Task to carry out: Below are some entries; write out each one of them exactly.

[Collected data]
»»
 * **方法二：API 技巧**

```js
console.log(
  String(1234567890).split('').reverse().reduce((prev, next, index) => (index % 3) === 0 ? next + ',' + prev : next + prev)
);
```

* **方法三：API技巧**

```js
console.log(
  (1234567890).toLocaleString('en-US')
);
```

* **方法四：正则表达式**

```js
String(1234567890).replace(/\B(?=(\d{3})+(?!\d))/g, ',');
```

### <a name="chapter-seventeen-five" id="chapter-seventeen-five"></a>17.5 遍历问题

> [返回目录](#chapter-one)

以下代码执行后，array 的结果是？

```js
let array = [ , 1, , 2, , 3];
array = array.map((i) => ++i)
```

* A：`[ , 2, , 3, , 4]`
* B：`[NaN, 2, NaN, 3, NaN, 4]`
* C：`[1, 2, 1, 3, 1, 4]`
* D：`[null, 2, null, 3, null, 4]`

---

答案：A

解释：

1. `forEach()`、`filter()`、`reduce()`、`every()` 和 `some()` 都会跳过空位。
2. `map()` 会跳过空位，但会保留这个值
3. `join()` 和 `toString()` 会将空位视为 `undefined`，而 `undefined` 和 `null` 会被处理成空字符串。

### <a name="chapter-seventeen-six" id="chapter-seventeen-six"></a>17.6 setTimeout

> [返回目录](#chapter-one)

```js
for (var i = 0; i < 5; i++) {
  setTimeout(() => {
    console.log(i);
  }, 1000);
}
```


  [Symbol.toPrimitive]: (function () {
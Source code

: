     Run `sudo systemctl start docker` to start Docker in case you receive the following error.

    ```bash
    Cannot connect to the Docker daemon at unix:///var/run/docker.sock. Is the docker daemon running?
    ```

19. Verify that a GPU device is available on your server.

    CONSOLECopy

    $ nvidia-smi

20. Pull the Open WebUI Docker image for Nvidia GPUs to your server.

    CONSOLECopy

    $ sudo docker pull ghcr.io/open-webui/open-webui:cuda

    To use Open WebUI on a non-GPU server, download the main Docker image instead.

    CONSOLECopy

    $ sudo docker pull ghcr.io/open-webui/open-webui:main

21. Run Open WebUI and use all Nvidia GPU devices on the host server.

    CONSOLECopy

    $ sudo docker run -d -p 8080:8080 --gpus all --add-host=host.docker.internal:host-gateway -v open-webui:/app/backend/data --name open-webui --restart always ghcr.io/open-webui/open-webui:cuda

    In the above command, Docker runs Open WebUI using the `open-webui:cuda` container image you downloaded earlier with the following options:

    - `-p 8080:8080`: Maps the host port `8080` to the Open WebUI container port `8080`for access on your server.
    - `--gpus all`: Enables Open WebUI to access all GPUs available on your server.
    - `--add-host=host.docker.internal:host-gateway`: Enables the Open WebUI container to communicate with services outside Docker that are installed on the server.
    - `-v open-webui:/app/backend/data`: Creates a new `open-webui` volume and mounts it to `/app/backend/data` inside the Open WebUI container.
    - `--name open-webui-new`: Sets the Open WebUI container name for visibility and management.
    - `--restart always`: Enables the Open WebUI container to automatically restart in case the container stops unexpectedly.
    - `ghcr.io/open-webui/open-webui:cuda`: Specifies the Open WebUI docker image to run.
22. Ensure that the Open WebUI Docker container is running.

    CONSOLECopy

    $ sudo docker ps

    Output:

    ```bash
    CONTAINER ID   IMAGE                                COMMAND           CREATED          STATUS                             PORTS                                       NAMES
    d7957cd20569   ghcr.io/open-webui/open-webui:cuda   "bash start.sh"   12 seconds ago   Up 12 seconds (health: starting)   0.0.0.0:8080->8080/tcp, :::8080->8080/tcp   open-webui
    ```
««
Result for this exercise:
 * **方法二：API 技巧**

```js
console.log(
  String(1234567890).split('').reverse().reduce((prev, next, index) => (index % 3) === 0 ? next + ',' + prev : next + prev)
);
```

* **方法三：API技巧**

```js
console.log(
  (1234567890).toLocaleString('en-US')
);
```

* **方法四：正则表达式**

```js
String(1234567890).replace(/\B(?=(\d{3})+(?!\d))/g, ',');
```

### <a name="chapter-seventeen-five" id="chapter-seventeen-five"></a>17.5 遍历问题

> [返回目录](#chapter-one)

以下代码执行后，array 的结果是？

```js
let array = [ , 1, , 2, , 3];
array = array.map((i) => ++i)
```

* A：`[ , 2, , 3, , 4]`
* B：`[NaN, 2, NaN, 3, NaN, 4]`
* C：`[1, 2, 1, 3, 1, 4]`
* D：`[null, 2, null, 3, null, 4]`

---

答案：A

解释：

1. `forEach()`、`filter()`、`reduce()`、`every()` 和 `some()` 都会跳过空位。
2. `map()` 会跳过空位，但会保留这个值
3. `join()` 和 `toString()` 会将空位视为 `undefined`，而 `undefined` 和 `null` 会被处理成空字符串。

### <a name="chapter-seventeen-six" id="chapter-seventeen-six"></a>17.6 setTimeout

> [返回目录](#chapter-one)

```js
for (var i = 0; i < 5; i++) {
  setTimeout(() => {
    console.log(i);
  }, 1000);
}
```


  [Symbol.toPrimitive]: (function () {
Source code

:     Run `sudo systemctl start docker` to start Docker in case you receive the following error.

    ```bash
    Cannot connect to the Docker daemon at unix:///var/run/docker.sock. Is the docker daemon running?
    ```

19. Verify that a GPU device is available on your server.

    CONSOLECopy

    $ nvidia-smi

20. Pull the Open WebUI Docker image for Nvidia GPUs to your server.

    CONSOLECopy

    $ sudo docker pull ghcr.io/open-webui/open-webui:cuda

    To use Open WebUI on a non-GPU server, download the main Docker image instead.

    CONSOLECopy

    $ sudo docker pull ghcr.io/open-webui/open-webui:main

21. Run Open WebUI and use all Nvidia GPU devices on the host server.

    CONSOLECopy

    $ sudo docker run -d -p 8080:8080 --gpus all --add-host=host.docker.internal:host-gateway -v open-webui:/app/backend/data --name open-webui --restart always ghcr.io/open-webui/open-webui:cuda

    In the above command, Docker runs Open WebUI using the `open-webui:cuda` container image you downloaded earlier with the following options:

    - `-p 8080:8080`: Maps the host port `8080` to the Open WebUI container port `8080`for access on your server.
    - `--gpus all`: Enables Open WebUI to access all GPUs available on your server.
    - `--add-host=host.docker.internal:host-gateway`: Enables the Open WebUI container to communicate with services outside Docker that are installed on the server.
    - `-v open-webui:/app/backend/data`: Creates a new `open-webui` volume and mounts it to `/app/backend/data` inside the Open WebUI container.
    - `--name open-webui-new`: Sets the Open WebUI container name for visibility and management.
    - `--restart always`: Enables the Open WebUI container to automatically restart in case the container stops unexpectedly.
    - `ghcr.io/open-webui/open-webui:cuda`: Specifies the Open WebUI docker image to run.
22. Ensure that the Open WebUI Docker container is running.

    CONSOLECopy

    $ sudo docker ps

    Output:

    ```bash
    CONTAINER ID   IMAGE                                COMMAND           CREATED          STATUS                             PORTS                                       NAMES
    d7957cd20569   ghcr.io/open-webui/open-webui:cuda   "bash start.sh"   12 seconds ago   Up 12 seconds (health: starting)   0.0.0.0:8080->8080/tcp, :::8080->8080/tcp   open-webui
    ```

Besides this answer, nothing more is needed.